CEO T.J. Rodgers expressed confidence for the coming year with accelerating demand for touch screen technology. Patents are driving the company's success, and Cypress has 1,800 of them. Rodgers reported that even in slow times, the company has reported a 20% profit increase, mainly because Cypress is running a tighter ship: "We are no longer Silicon Valley cowboys."
Cramer thinks worried analysts are concentrating only on the next 6 weeks, not the next 6 years, and expects a strong 2012 for Cypress.
So much fuss is made about competition in tech, but is every face-off between companies a battle to the death or are there some duels that are more like sibling rivalries? Cramer thinks there is room for all of the quality tech companies.

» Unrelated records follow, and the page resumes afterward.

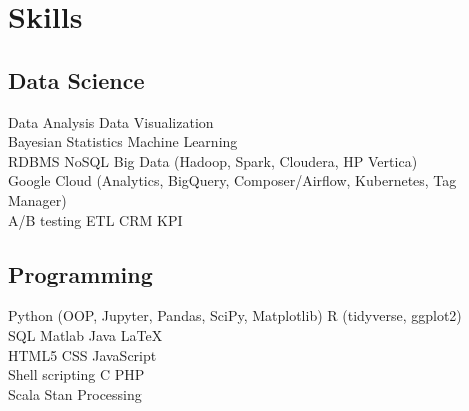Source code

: \documentclass[]{deedy-resume-openfont}
\begin{document}
\begin{minipage}[t]{0.33\textwidth}

\section{Skills}
\subsection{Data Science}
Data Analysis \textbullet{} Data Visualization \\
Bayesian Statistics \textbullet{} Machine Learning \\
RDBMS \textbullet{} NoSQL \textbullet{}
Big Data (Hadoop, Spark, Cloudera, HP Vertica) \\
Google Cloud (Analytics, BigQuery, Composer/Airflow, Kubernetes, Tag Manager) \\
A/B testing \textbullet{} ETL \textbullet{} CRM \textbullet{} KPI \\
\sectionsep
\subsection{Programming}
Python (OOP, Jupyter, Pandas, SciPy, Matplotlib) \textbullet{}
R (tidyverse, ggplot2) \\
SQL \textbullet{} Matlab \textbullet{} Java \textbullet{} \LaTeX \\ 
HTML5 \textbullet{} CSS \textbullet{} JavaScript \\
Shell scripting \textbullet{} C \textbullet{} PHP \\
Scala \textbullet{} Stan \textbullet{} Processing
\sectionsep

%
%

\end{minipage} 
\hfill
\end{document}

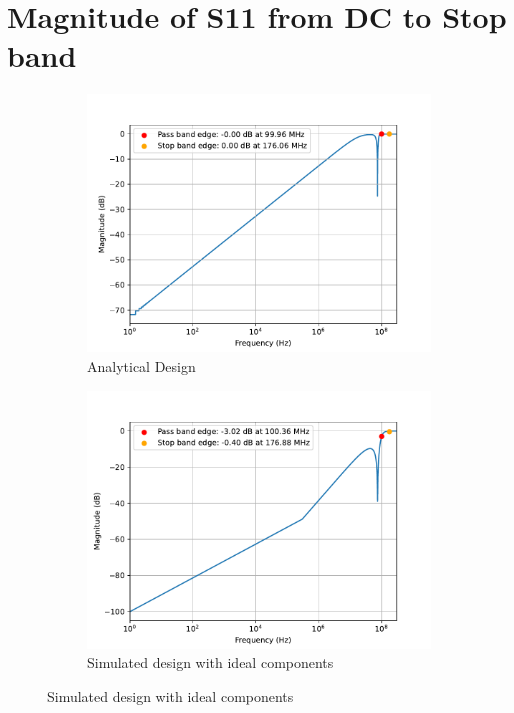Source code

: \documentclass[letterpaper,12pt]{article}
\begin{document}
\newpage
\section{Magnitude of S11 from DC to Stop band\label{sec:s11}}
\begin{figure}[H]
    \begin{subfigure}[t]{.49\textwidth}
      \centering
      \includegraphics[width=\linewidth]{figures/7.analytical}
      \caption{Analytical Design}
    \end{subfigure}
    \hfill
    \begin{subfigure}[t]{.49\textwidth}
      \centering
      \includegraphics[width=\linewidth]{figures/7.ideal}
      \caption{Simulated design with ideal components}
    \end{subfigure}
  

\end{figure}
\end{document}
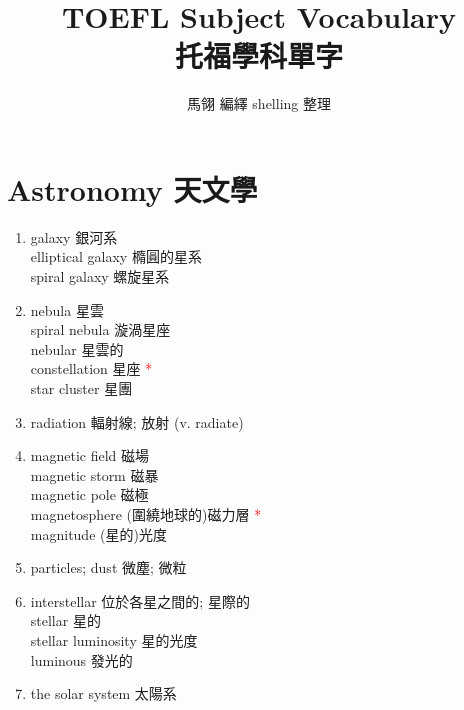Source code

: \documentclass[twoside,b5paper]{book}
\begin{document}
  \title{TOEFL Subject Vocabulary\\ 托福學科單字}
  \author{馬翎 編繹 shelling 整理}
  \maketitle

  \tableofcontents %

  \chapter{Astronomy \kai 天文學}
  \begin{enumerate}
    \item
      galaxy  銀河系\\
      elliptical galaxy 橢圓的星系\\
      spiral galaxy 螺旋星系
    \item
      nebula  星雲\\
      spiral nebula 漩渦星座\\
      nebular 星雲的\\
      constellation  星座 \textcolor{red}{*}\\
      star cluster 星團
    \item
      radiation 輻射線; 放射 (v. radiate)
    \item
      magnetic field 磁場\\
      magnetic storm 磁暴\\
      magnetic pole 磁極\\
      magnetosphere (圍繞地球的)磁力層 \textcolor{red}{*}\\
      magnitude (星的)光度
    \item
      particles; dust 微塵; 微粒
    \item
      interstellar  位於各星之間的; 星際的\\
      stellar  星的\\
      stellar luminosity  星的光度\\
      luminous  發光的
    \item
      the solar system 太陽系\\

\end{enumerate}
\end{document}
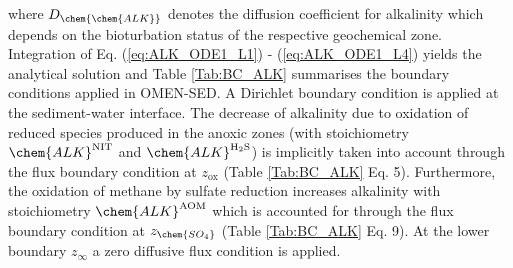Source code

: \documentclass[gmd, manuscript]{copernicus}
\begin{document}
where $D_\chem{\chem{ALK}}$ denotes the diffusion coefficient for alkalinity which depends on the bioturbation status of the respective geochemical zone. 
Integration of Eq. (\ref{eq:ALK_ODE1_L1}) - (\ref{eq:ALK_ODE1_L4}) yields the analytical solution and Table \ref{Tab:BC_ALK} summarises the boundary conditions applied in OMEN-SED. 
A Dirichlet boundary condition is applied at the sediment-water interface. The decrease of alkalinity due to oxidation of reduced species produced in the anoxic zones 
(with stoichiometry $\chem{ALK}^\mathrm{NIT}$ and $\chem{ALK}^\mathrm{H_2S}$) is implicitly taken into account through the flux boundary condition at $z_{\mathrm{ox}}$ (Table \ref{Tab:BC_ALK} Eq. 5). 
Furthermore, the oxidation of methane by sulfate reduction increases alkalinity with stoichiometry $\chem{ALK}^\mathrm{AOM}$ which is accounted for through the flux boundary condition at $z_{\chem{SO_4}}$ (Table \ref{Tab:BC_ALK} Eq. 9). 
At the lower boundary $z_\infty$ a zero diffusive flux condition is applied. 
\end{document}
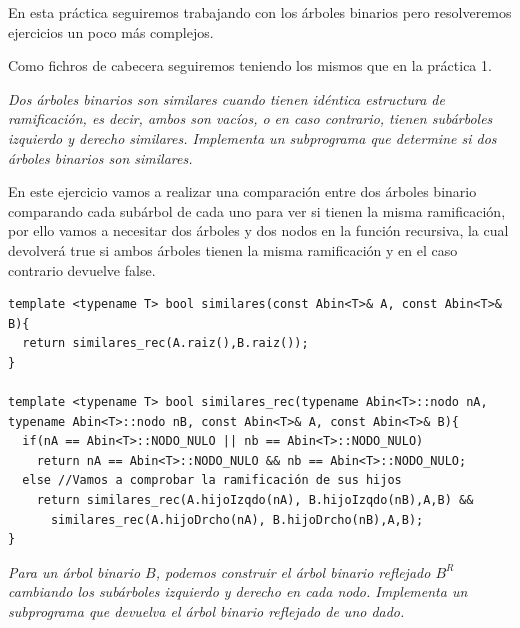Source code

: En esta práctica seguiremos trabajando con los árboles binarios pero resolveremos ejercicios un poco más complejos.

Como fichros de cabecera seguiremos teniendo los mismos que en la práctica 1.

\textbf{\large{}}\textit{ Dos árboles binarios son similares cuando tienen idéntica estructura de ramificación,
es decir, ambos son vacíos, o en caso contrario, tienen subárboles izquierdo y derecho
similares. Implementa un subprograma que determine si dos árboles binarios son
similares.}

En este ejercicio vamos a realizar una comparación entre dos árboles binario comparando cada subárbol de cada uno para ver si tienen la misma ramificación, por ello vamos a necesitar dos árboles y dos nodos en la función recursiva, la cual devolverá true si ambos árboles tienen la misma ramificación y en el caso contrario devuelve false.

\begin{verbatim}
template <typename T> bool similares(const Abin<T>& A, const Abin<T>& B){
  return similares_rec(A.raiz(),B.raiz());
}

template <typename T> bool similares_rec(typename Abin<T>::nodo nA, typename Abin<T>::nodo nB, const Abin<T>& A, const Abin<T>& B){
  if(nA == Abin<T>::NODO_NULO || nb == Abin<T>::NODO_NULO)
    return nA == Abin<T>::NODO_NULO && nb == Abin<T>::NODO_NULO;
  else //Vamos a comprobar la ramificación de sus hijos
    return similares_rec(A.hijoIzqdo(nA), B.hijoIzqdo(nB),A,B) &&
      similares_rec(A.hijoDrcho(nA), B.hijoDrcho(nB),A,B);
}
\end{verbatim}

\textbf{\large{}}\textit{ Para un árbol binario \(B\), podemos construir el árbol binario reflejado \(B^R\) cambiando los subárboles izquierdo y derecho en cada nodo. Implementa un subprograma que devuelva el árbol binario reflejado de uno dado.}


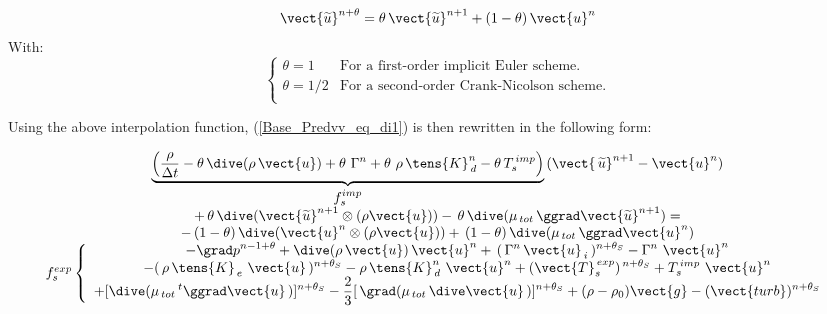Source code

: \begin{equation}
\vect {\widetilde{u}}^{n+\theta}=\theta\, \vect
{\widetilde{u}}^{n+1}+(1-\theta)\, \vect {u}^{n}\\
\end{equation}
With:
\begin{equation}
\left\{
\begin{array}{ll}
\theta = 1   & \text{For a first-order implicit Euler scheme.}\\
\theta = 1/2 & \text{For a second-order Crank-Nicolson scheme.}\\
\end{array}
\right.
\end{equation}

Using the above interpolation function, (\ref{Base_Predvv_eq_di1}) is then rewritten in the following form:

\begin{equation}\label{Base_Predvv_eq_di2}
\begin{array}{c}
\displaystyle \underbrace{\left(\frac{\rho}{\Delta t} -\theta \,\dive (\rho\,\vect {u}) +\theta \,\, \Gamma^n +
\theta \,\, \rho\,\tens{K}_{\,d}^n-\theta \,T_s^{\,imp} \right)}_{\displaystyle f_s^{imp}}\, (\vect {\,\widetilde{u}}^{n+1} -\vect {u}^{n})
\\
 +\, \theta\, \dive(\vect {\widetilde{u}}^{n+1} \otimes (\rho\vect{u}))-\, \theta\,\dive (\mu_{\,tot}\,\ggrad \vect {\widetilde{u}}^{n+1}) =
\\
-\,(1-\theta)\, \dive(\vect {u}^{n} \otimes (\rho\vect{u})) +\,(1-\theta)\,\dive (\mu_{\,tot}\,\ggrad \vect {u}^{n})
\\
f_s^{exp}\left\{
\begin{array}{c}
\displaystyle
- \grad p^{n-1+\theta} + \dive (\rho\,\vect {u})\,\vect{u}^{n} +\,(\,\Gamma^{n}\,\vect{u}_{\,i}\,)^{n+\theta_S}- \Gamma^n\,\,\vect{u}^{n}
\\
\displaystyle
-(\,\rho\,\tens{K}_{\,e}\ \vect{u}\,)^{n+\theta_S} -\rho\,\tens{K}_{\,d}^n\ \vect{u}^{n}+ (\vect{T}_{s}^{\,exp})^{\,n+\theta_S} + T_s^{\,imp}\,\,\vect {u}^{n}
\\
\displaystyle
+[\dive (\mu_{\,tot}\,^t\ggrad \vect {u}\,)]^{n+\theta_S}-\frac {2} {3}[\,\grad (\mu_{\,tot}\,\dive \vect {u}\,)]^{n+\theta_S} + (\rho -\rho_0) \vect {g}-(\vect{turb})^{n+\theta_S}
\end{array}
\right.
\end{array}
\end{equation}


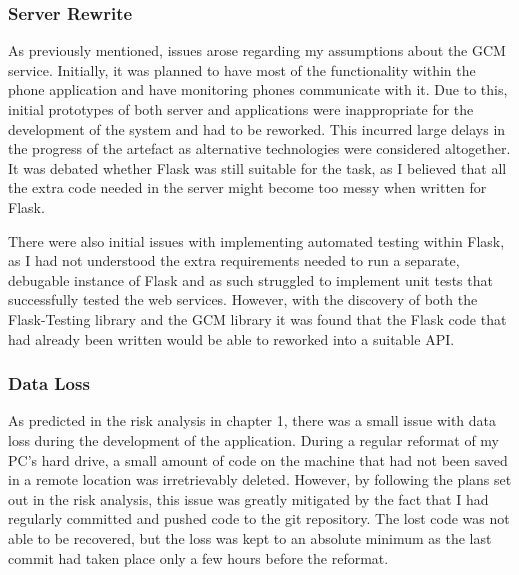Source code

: \subsubsection{Server Rewrite}
As previously mentioned, issues arose regarding my assumptions about the GCM service.
Initially, it was planned to have most of the functionality within the phone application and have monitoring phones communicate with it.
Due to this, initial prototypes of both server and applications were inappropriate for the development of the system and had to be reworked.
This incurred large delays in the progress of the artefact as alternative technologies were considered altogether.
It was debated whether Flask was still suitable for the task, as I believed that all the extra code needed in the server might become too messy when written for Flask.

There were also initial issues with implementing automated testing within Flask, as I had not understood the extra requirements needed to run a separate, debugable instance of Flask and as such struggled to implement unit tests that successfully tested the web services.
However, with the discovery of both the Flask-Testing library and the GCM library it was found that the Flask code that had already been written would be able to reworked into a suitable API.

\subsubsection{Data Loss}
As predicted in the risk analysis in chapter 1, there was a small issue with data loss during the development of the application.
During a regular reformat of my PC's hard drive, a small amount of code on the machine that had not been saved in a remote location was irretrievably deleted.
However, by following the plans set out in the risk analysis, this issue was greatly mitigated by the fact that I had regularly committed and pushed code to the git repository. 
The lost code was not able to be recovered, but the loss was kept to an absolute minimum as the last commit had taken place only a few hours before the reformat.
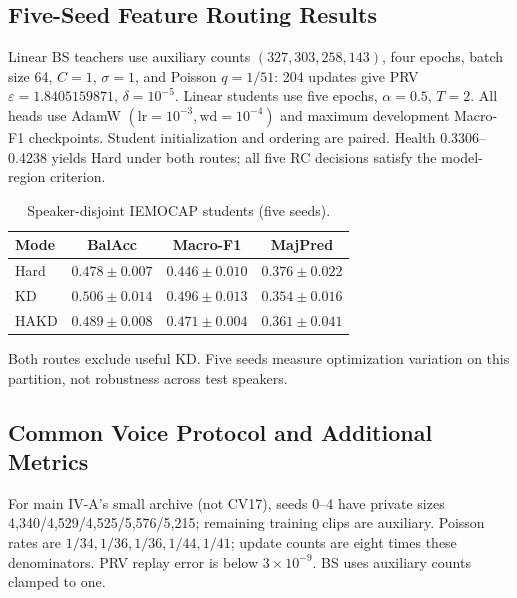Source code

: \documentclass[journal]{IEEEtran}
\begin{document}
\subsection{Five-Seed Feature Routing Results}
Linear BS teachers use auxiliary counts $(327,303,258,143)$, four epochs, batch size 64, $C=1$, $\sigma=1$, and Poisson $q=1/51$: 204 updates give PRV $\varepsilon=1.8405159871$, $\delta=10^{-5}$. Linear students use five epochs, $\alpha=0.5$, $T=2$. All heads use AdamW $(\mathrm{lr}=10^{-3},\mathrm{wd}=10^{-4})$ and maximum development Macro-F1 checkpoints. Student initialization and ordering are paired. Health 0.3306--0.4238 yields Hard under both routes; all five RC decisions satisfy the model-region criterion.
\begin{table}[t]
\centering\footnotesize\setlength{\tabcolsep}{5pt}
\caption{Speaker-disjoint IEMOCAP students (five seeds).}
\label{tab:iemocap_original}
\begin{tabular}{lccc}\toprule
Mode & BalAcc & Macro-F1 & MajPred\\\midrule
Hard & $0.478\pm0.007$ & $0.446\pm0.010$ & $0.376\pm0.022$\\
KD & $0.506\pm0.014$ & $0.496\pm0.013$ & $0.354\pm0.016$\\
HAKD & $0.489\pm0.008$ & $0.471\pm0.004$ & $0.361\pm0.041$\\\bottomrule
\end{tabular}
\end{table}
Both routes exclude useful KD. Five seeds measure optimization variation on this partition, not robustness across test speakers.

\subsection{Common Voice Protocol and Additional Metrics}
For main IV-A's small archive (not CV17), seeds 0--4 have private sizes 4,340/4,529/4,525/5,576/5,215; remaining training clips are auxiliary. Poisson rates are $1/34,1/36,1/36,1/44,1/41$; update counts are eight times these denominators. PRV replay error is below $3\times10^{-9}$. BS uses auxiliary counts clamped to one.
\end{document}
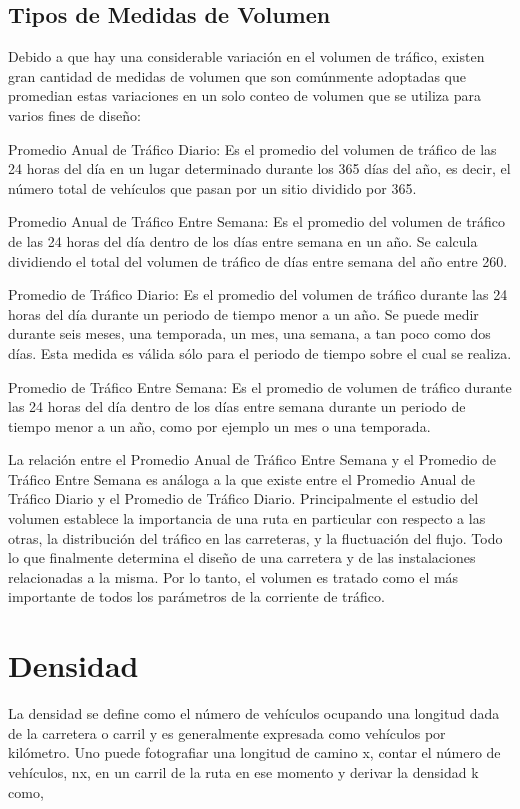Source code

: \subsection{Tipos de Medidas de Volumen}

Debido a que hay una considerable variación en el volumen de tráfico, existen gran cantidad de medidas de volumen que son comúnmente adoptadas que promedian estas variaciones en un solo conteo de volumen que se utiliza para varios fines de diseño:

Promedio Anual de Tráfico Diario: Es el promedio del volumen de tráfico de las 24 horas del día en un lugar determinado durante los 365 días del año, es decir, el número total de vehículos que pasan por un sitio dividido por 365.

Promedio Anual de Tráfico Entre Semana: Es el promedio del volumen de tráfico de las 24 horas del día dentro de los días entre semana en un año. Se calcula dividiendo el total del volumen de tráfico de días entre semana del año entre 260.

Promedio de Tráfico Diario: Es el promedio del volumen de tráfico durante las 24 horas del día durante un periodo de tiempo menor a un año. Se puede medir durante seis meses, una temporada, un mes, una semana, a tan poco como dos días. Esta medida es válida sólo para el periodo de tiempo sobre el cual se realiza.

Promedio de Tráfico Entre Semana: Es el promedio de volumen de tráfico durante las 24 horas del día dentro de los días entre semana durante un periodo de tiempo menor a un año, como por ejemplo un mes o una temporada.

La relación entre el Promedio Anual de Tráfico Entre Semana y el Promedio de Tráfico Entre Semana es análoga a la que existe entre el Promedio Anual de Tráfico Diario y el Promedio de Tráfico Diario. Principalmente el estudio del volumen establece la importancia de una ruta en particular con respecto a las otras, la distribución del tráfico en las carreteras, y la fluctuación del flujo. Todo lo que finalmente determina el diseño de una carretera y de las instalaciones relacionadas a la misma. Por lo tanto, el volumen es tratado como el más importante de todos los parámetros de la corriente de tráfico.

\section{Densidad}

La densidad se define como el número de vehículos ocupando una longitud dada de la carretera o carril y es generalmente expresada como vehículos por kilómetro. Uno puede fotografiar una longitud de camino x, contar el número de vehículos, nx, en un carril de la ruta en ese momento y derivar la densidad k como,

People are fond of thinking that Arm Holdings (ARMH), with its close relationship with Apple (AAPL,) is the future and Intel (INTC), represents the past. While Intel's end markets are slower, they have stabilized, and Intel still has a hold on servers and data centers. The company is also making chips for super thin notebooks. In addition, Intel is cheap, and trades at 10 times next year's earnings with monster cash flow and a 3.4% dividend. Arm Holdings (ARMH) is taking significant market share, but trades at a rich 48 times next year's earnings. There is room for both stocks; investors who want steady income growth should buy Intel, while the risk averse should buy Arm Holdings.
Amazon's (AMZN) quarter disappointed the Street because it is going to have to spend to invest in its own business, but Amazon is doing the right thing if it wants to drive out brick-and-mortar retailers and set its Kindle Fire ablaze. Apple (AAPL) is doing everything right, and while the last quarter wasn't stupendous, the stock still trades at a multiple of 10.4, which is cheap for the industry. Competition from Amazon is not a problem for Apple.
Google's (GOOG) Android might pose a threat to Apple, but demand for smartphones is so strong, there is room for both companies' phones. Especially since Research in Motion (RIMM) seems to be on its last legs, there is room for both Google and Apple to stand firm in the smartphone industry.